## ASSIGNMENT:
Could you please return each line of the data that has the word "quot"?

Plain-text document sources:
= Beginning of Section =

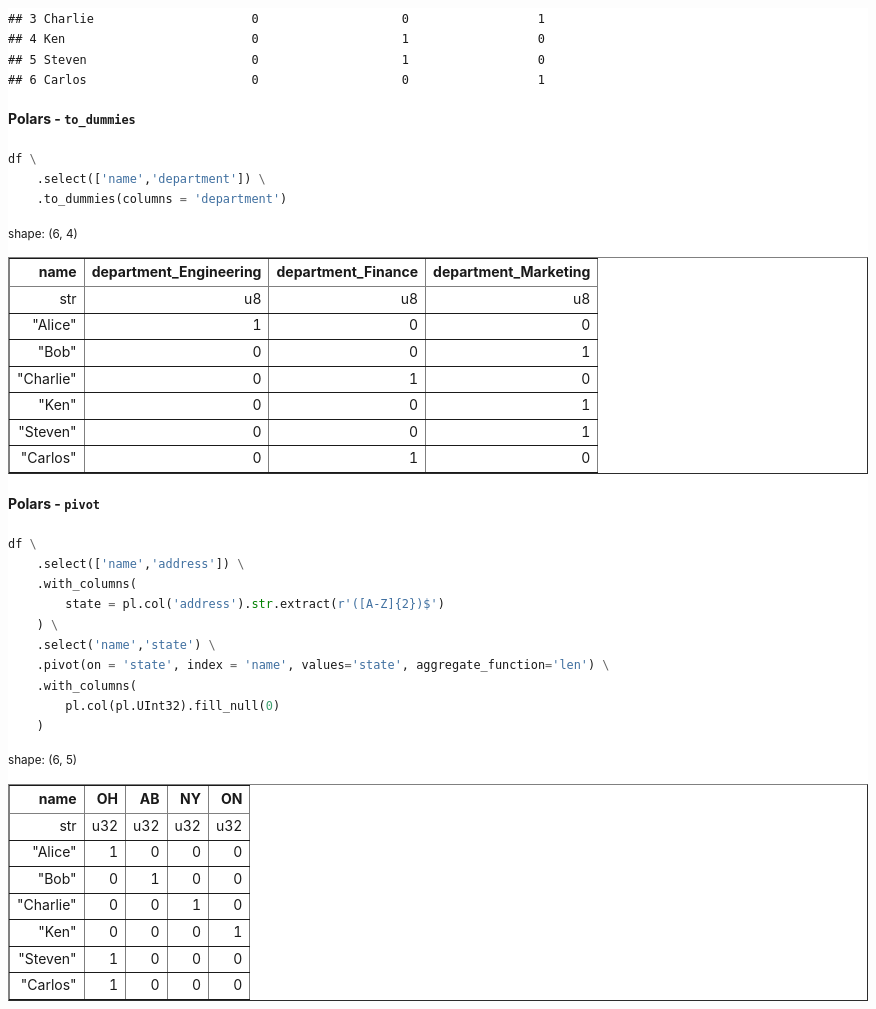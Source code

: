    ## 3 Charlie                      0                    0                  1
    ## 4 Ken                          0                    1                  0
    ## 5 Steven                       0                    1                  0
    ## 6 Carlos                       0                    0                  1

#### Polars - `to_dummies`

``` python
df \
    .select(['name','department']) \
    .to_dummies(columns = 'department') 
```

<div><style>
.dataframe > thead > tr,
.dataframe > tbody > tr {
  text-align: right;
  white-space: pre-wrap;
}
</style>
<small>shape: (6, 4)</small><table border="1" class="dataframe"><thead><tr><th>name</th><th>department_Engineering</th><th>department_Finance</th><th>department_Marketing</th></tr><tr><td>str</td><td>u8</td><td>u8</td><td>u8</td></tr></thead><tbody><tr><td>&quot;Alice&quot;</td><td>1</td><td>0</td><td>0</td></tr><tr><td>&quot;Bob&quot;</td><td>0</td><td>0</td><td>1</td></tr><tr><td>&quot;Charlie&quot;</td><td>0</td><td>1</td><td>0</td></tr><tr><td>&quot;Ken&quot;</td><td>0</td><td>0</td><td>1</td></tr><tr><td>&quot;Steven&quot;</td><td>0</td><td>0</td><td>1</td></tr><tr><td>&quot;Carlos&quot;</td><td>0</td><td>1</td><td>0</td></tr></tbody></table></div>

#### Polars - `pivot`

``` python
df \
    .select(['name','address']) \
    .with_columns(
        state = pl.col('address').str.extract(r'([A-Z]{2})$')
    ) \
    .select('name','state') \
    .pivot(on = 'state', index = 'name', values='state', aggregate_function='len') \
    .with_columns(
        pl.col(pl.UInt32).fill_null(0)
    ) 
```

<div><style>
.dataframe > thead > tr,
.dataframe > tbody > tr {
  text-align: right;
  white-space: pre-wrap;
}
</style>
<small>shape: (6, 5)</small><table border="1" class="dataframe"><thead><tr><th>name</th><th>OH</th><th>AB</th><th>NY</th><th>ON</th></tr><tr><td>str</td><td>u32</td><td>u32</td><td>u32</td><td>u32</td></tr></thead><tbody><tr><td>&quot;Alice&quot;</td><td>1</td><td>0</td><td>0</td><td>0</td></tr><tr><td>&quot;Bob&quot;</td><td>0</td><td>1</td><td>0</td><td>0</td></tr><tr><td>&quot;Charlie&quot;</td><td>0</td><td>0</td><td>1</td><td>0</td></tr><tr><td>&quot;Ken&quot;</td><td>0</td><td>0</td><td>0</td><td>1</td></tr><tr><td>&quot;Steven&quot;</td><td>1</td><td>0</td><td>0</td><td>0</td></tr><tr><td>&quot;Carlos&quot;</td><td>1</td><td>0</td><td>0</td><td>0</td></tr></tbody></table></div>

= End of Section =

## ANSWER SECTION:
<small>shape: (6, 4)</small><table border="1" class="dataframe"><thead><tr><th>name</th><th>department_Engineering</th><th>department_Finance</th><th>department_Marketing</th></tr><tr><td>str</td><td>u8</td><td>u8</td><td>u8</td></tr></thead><tbody><tr><td>&quot;Alice&quot;</td><td>1</td><td>0</td><td>0</td></tr><tr><td>&quot;Bob&quot;</td><td>0</td><td>0</td><td>1</td></tr><tr><td>&quot;Charlie&quot;</td><td>0</td><td>1</td><td>0</td></tr><tr><td>&quot;Ken&quot;</td><td>0</td><td>0</td><td>1</td></tr><tr><td>&quot;Steven&quot;</td><td>0</td><td>0</td><td>1</td></tr><tr><td>&quot;Carlos&quot;</td><td>0</td><td>1</td><td>0</td></tr></tbody></table></div>
<small>shape: (6, 5)</small><table border="1" class="dataframe"><thead><tr><th>name</th><th>OH</th><th>AB</th><th>NY</th><th>ON</th></tr><tr><td>str</td><td>u32</td><td>u32</td><td>u32</td><td>u32</td></tr></thead><tbody><tr><td>&quot;Alice&quot;</td><td>1</td><td>0</td><td>0</td><td>0</td></tr><tr><td>&quot;Bob&quot;</td><td>0</td><td>1</td><td>0</td><td>0</td></tr><tr><td>&quot;Charlie&quot;</td><td>0</td><td>0</td><td>1</td><td>0</td></tr><tr><td>&quot;Ken&quot;</td><td>0</td><td>0</td><td>0</td><td>1</td></tr><tr><td>&quot;Steven&quot;</td><td>1</td><td>0</td><td>0</td><td>0</td></tr><tr><td>&quot;Carlos&quot;</td><td>1</td><td>0</td><td>0</td><td>0</td></tr></tbody></table></div>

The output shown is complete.